> What to work on:
Copy exactly, and only, the lines from the one containing "have been executed" through the last line of the records below.

> Provided records:
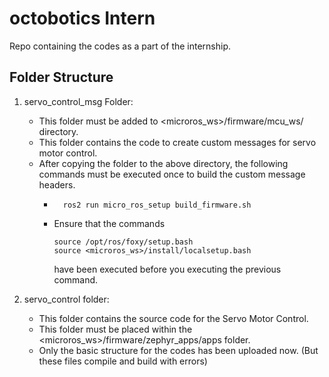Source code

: # octobotics Intern
Repo containing the codes as a part of the internship.
## Folder Structure
1. servo_control_msg Folder:
    * This folder must be added to <microros_ws>/firmware/mcu_ws/ directory.
    * This folder contains the code to create custom messages for servo motor control.
    * After copying the folder to the above directory, the following commands must be executed once to build the custom message headers.
        * ```
            ros2 run micro_ros_setup build_firmware.sh
            ``` 
        * Ensure that the commands
            ```
            source /opt/ros/foxy/setup.bash 
            source <microros_ws>/install/localsetup.bash
            ```
            have been executed before you executing the previous command.

2. servo_control folder:
    * This folder contains the source code for the Servo Motor Control.
    * This folder must be placed within the <microros_ws>/firmware/zephyr_apps/apps folder.
    * Only the basic structure for the codes has been uploaded now. (But these files compile and build with errors)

> Output of the exercise:
            have been executed before you executing the previous command.

2. servo_control folder:
    * This folder contains the source code for the Servo Motor Control.
    * This folder must be placed within the <microros_ws>/firmware/zephyr_apps/apps folder.
    * Only the basic structure for the codes has been uploaded now. (But these files compile and build with errors)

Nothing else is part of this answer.